Not sure if Hillsboro, Oregon is above the 100,000 people mark (I should know this because they post population numbers on signs when entering the city) but there is an actual Baseline Rd that separates north and south - at least west of Cornelius Pass Rd. East of there, Baseline curves a little further south and then continues heading east, and there are SW streets on both sides, even though Baseline itself is always W Baseline, never SW Baseline - at least if you trust Bing Maps. Out in the field I haven't paid much attention.

Burnside St in Portland, Oregon separates north and south, and that's pretty much maintained until you hit Barnes Rd and Skyline Blvd to the west, and at the point where it starts curving southeast at E 181st Ave, if you draw a line heading due east from that point, that line continues separating north from south all the way east to about SE 242nd Dr, but by then you're in a different city.

West and east are divided by the Willamette River, though that's not really a road you can drive down. Things get hairy in North Portland when the river starts curving northwest, and leads to a "fifth quadrant" where the streets are east of the river, but west of the (defined?) line of longitude that separates things further south. Instead of NW or NE, the streets are simply prefixed "N". Looking at a map, it appears the dividing street is N Williams Ave.
Baseline and Burnside represent the same division point throughout the metro area.

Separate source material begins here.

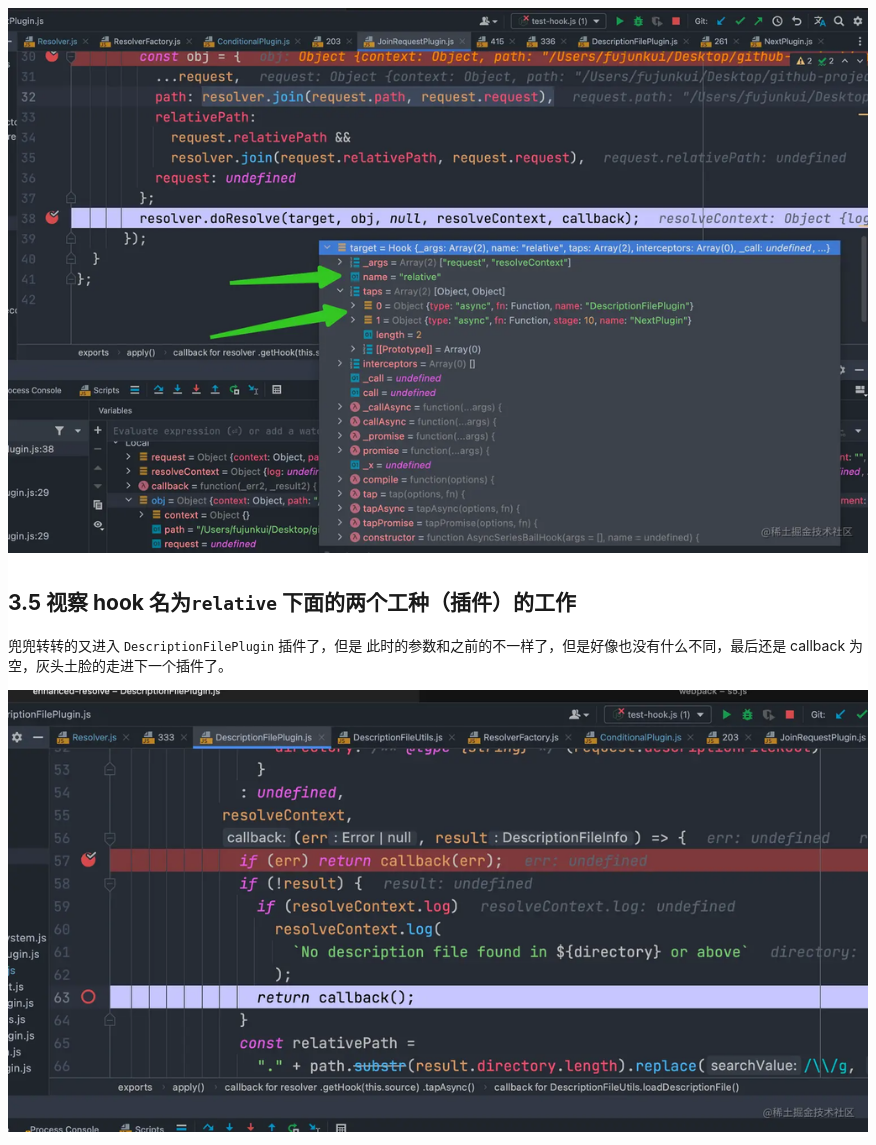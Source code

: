 ![image.png](耗时7个小时，用近50张图来学习enhance-resolve中的数据流动和插件调度机制/dd334399fb2340879fea9eea8371451f~tplv-k3u1fbpfcp-zoom-in-crop-mark:1512:0:0:0-20230715134645833.png)

## 3.5 视察 hook 名为`relative` 下面的两个工种（插件）的工作

兜兜转转的又进入 `DescriptionFilePlugin` 插件了，但是 此时的参数和之前的不一样了，但是好像也没有什么不同，最后还是 callback 为空，灰头土脸的走进下一个插件了。

![image.png](耗时7个小时，用近50张图来学习enhance-resolve中的数据流动和插件调度机制/dab0178d8d7c486aa2f70e180bfe72eb~tplv-k3u1fbpfcp-zoom-in-crop-mark:1512:0:0:0-20230715134646134.png)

The difference is Baseline in Hillsboro directly matches up with Stark St in Portland, so Burnside's a quartermile off from the Township and Range lines.

Within the Portland Metro Area, there are several street grids, all overlapping onto Portland's.
Portland's are, of course, Baseline through Hillsboro and Burnside St through Portland, with the division line consistent through Beaverton and onto Burnside's beginning on SW Barnes Rd, and east of 187th Ave in Rockwood, Gresham to the Multnomah/Hood River County line, though Corbett will generally use the "E" prefix over "NE" or "SE".
The Willamette River acts as the following:
NW and N (Kelly Point Park to Steel Bridge)
NW and NE (Steel Bridge to Burnside Bridge)
SW and SE (Burnside Bridge to Clackamas River)
SW and S (Clackamas River toward Wilsonville)

Williams Ave splits N and NE from the Steel Bridge to the Columbia River

The Clackamas River splits SE and S. 'South Portland' isn't in Portland, but functions as the metro's 6th 'quadrant', encompassing areas outside of Oregon City, which uses its own grid.

As mentioned, Hillsboro overlaps. So does Gresham. Vancouver's avenues semi-function as an extension of Portland's (Portland's 162nd Ave roughly correspond's to Vancouver's 164th Ave), and Vancouver follows a similar baseline system. All three use a NW-NE-SE-SW grid.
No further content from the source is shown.